Exercise details: Retype, word for word, every line from the one holding "22:16 Yo Jesús" through the one holding "22:21 La gracia" in the entries below, both included, and only those lines.

[Data items]
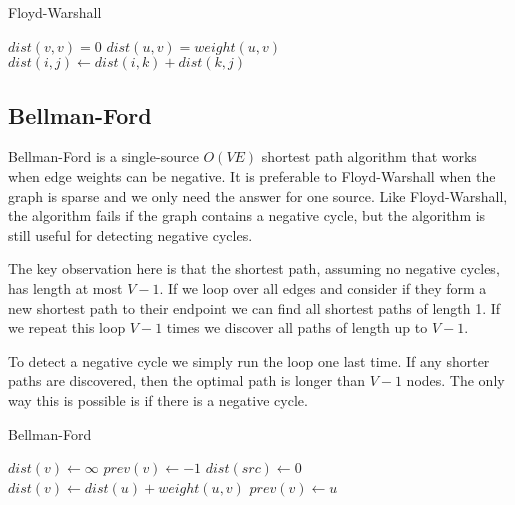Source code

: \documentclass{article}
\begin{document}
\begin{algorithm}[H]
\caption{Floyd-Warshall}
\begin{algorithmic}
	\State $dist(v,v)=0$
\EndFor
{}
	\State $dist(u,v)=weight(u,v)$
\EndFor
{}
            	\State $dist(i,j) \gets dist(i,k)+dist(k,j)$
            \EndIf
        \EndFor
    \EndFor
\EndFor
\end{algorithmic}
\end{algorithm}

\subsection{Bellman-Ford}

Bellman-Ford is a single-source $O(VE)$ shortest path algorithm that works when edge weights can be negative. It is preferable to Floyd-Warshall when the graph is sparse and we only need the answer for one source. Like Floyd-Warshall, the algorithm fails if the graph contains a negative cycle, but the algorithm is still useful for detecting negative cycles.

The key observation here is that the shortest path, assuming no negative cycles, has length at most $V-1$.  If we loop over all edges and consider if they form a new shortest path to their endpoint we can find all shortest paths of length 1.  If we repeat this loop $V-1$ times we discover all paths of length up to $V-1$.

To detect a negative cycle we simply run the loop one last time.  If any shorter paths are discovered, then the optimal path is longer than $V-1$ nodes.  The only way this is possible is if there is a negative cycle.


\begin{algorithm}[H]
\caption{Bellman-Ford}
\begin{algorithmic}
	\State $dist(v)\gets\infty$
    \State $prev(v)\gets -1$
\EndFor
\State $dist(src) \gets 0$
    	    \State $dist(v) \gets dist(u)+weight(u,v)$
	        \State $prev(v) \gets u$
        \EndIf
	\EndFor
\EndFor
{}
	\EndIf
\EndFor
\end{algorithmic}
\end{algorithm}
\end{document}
==
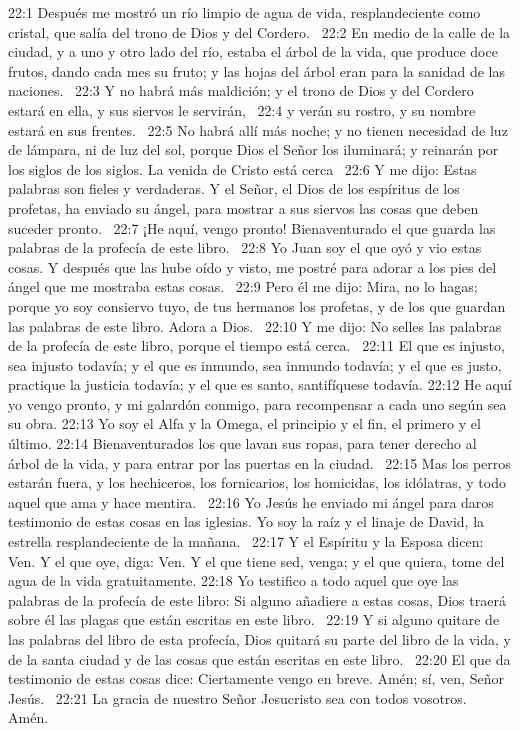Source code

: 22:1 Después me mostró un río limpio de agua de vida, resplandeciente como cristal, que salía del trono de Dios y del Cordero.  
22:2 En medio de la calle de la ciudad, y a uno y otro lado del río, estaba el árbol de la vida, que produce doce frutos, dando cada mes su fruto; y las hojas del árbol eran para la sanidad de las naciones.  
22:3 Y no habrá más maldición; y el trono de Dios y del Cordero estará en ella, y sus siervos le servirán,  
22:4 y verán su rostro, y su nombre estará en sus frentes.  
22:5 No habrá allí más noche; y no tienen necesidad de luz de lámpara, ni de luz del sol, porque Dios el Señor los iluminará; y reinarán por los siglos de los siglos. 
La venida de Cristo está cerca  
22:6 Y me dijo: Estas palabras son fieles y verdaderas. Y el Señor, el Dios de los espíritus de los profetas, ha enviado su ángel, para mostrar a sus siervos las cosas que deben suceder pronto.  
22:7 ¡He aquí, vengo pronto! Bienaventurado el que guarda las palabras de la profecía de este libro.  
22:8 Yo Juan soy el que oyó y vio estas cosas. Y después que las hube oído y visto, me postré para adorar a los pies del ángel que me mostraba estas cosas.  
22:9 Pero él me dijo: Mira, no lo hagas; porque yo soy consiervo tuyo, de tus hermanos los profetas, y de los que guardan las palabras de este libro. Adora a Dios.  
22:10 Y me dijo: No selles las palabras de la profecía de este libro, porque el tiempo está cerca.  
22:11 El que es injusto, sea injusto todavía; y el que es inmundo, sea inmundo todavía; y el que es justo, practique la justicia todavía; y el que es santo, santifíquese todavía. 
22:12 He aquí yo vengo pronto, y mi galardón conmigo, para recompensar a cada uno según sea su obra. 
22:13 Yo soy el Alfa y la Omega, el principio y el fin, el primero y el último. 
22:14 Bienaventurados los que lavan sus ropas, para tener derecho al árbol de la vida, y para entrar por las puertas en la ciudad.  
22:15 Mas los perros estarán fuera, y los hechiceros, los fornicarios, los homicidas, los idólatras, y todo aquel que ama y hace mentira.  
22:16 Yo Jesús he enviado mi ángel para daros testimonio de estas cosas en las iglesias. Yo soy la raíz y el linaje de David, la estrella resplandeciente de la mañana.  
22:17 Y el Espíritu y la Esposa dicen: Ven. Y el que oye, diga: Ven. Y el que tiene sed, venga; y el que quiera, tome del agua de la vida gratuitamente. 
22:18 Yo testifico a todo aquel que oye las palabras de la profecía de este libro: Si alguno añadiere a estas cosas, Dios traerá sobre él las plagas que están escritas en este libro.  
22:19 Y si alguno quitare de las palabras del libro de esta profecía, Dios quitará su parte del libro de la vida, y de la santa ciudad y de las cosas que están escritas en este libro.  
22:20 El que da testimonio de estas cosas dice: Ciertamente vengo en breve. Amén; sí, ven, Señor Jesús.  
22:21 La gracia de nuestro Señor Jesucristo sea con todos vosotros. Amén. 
---
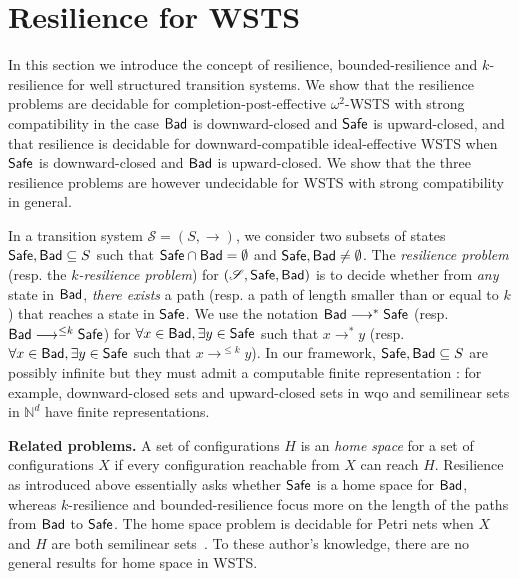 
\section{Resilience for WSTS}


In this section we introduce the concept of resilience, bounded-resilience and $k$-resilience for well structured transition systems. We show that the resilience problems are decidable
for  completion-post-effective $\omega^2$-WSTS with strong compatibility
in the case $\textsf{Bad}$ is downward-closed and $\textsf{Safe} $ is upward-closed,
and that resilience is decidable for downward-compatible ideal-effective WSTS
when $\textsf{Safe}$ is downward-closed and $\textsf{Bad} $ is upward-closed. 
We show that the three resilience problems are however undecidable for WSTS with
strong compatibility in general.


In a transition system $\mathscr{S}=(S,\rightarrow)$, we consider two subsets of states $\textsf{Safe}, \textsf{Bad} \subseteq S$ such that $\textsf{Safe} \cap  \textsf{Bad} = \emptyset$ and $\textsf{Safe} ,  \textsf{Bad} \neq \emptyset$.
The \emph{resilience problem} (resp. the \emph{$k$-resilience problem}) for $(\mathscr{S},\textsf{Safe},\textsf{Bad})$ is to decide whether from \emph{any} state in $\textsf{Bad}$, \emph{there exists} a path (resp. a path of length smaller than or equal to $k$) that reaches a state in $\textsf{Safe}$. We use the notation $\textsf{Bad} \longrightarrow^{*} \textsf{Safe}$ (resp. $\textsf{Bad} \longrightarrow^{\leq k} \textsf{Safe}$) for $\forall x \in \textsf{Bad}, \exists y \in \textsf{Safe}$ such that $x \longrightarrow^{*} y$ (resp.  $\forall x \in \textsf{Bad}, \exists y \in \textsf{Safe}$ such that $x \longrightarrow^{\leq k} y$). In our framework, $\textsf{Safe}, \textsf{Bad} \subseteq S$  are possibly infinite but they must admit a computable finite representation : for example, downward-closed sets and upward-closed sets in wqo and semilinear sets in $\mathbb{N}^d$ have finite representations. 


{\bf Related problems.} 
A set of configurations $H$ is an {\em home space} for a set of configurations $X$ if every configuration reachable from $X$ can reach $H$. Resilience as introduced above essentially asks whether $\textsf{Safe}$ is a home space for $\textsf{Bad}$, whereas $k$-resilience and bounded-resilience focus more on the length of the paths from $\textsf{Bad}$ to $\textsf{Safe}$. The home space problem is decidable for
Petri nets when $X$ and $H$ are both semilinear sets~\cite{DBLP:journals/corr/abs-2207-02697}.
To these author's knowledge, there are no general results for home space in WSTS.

Result:
22:16 Yo Jesús he enviado mi ángel para daros testimonio de estas cosas en las iglesias. Yo soy la raíz y el linaje de David, la estrella resplandeciente de la mañana.  
22:17 Y el Espíritu y la Esposa dicen: Ven. Y el que oye, diga: Ven. Y el que tiene sed, venga; y el que quiera, tome del agua de la vida gratuitamente. 
22:18 Yo testifico a todo aquel que oye las palabras de la profecía de este libro: Si alguno añadiere a estas cosas, Dios traerá sobre él las plagas que están escritas en este libro.  
22:19 Y si alguno quitare de las palabras del libro de esta profecía, Dios quitará su parte del libro de la vida, y de la santa ciudad y de las cosas que están escritas en este libro.  
22:20 El que da testimonio de estas cosas dice: Ciertamente vengo en breve. Amén; sí, ven, Señor Jesús.  
22:21 La gracia de nuestro Señor Jesucristo sea con todos vosotros. Amén. 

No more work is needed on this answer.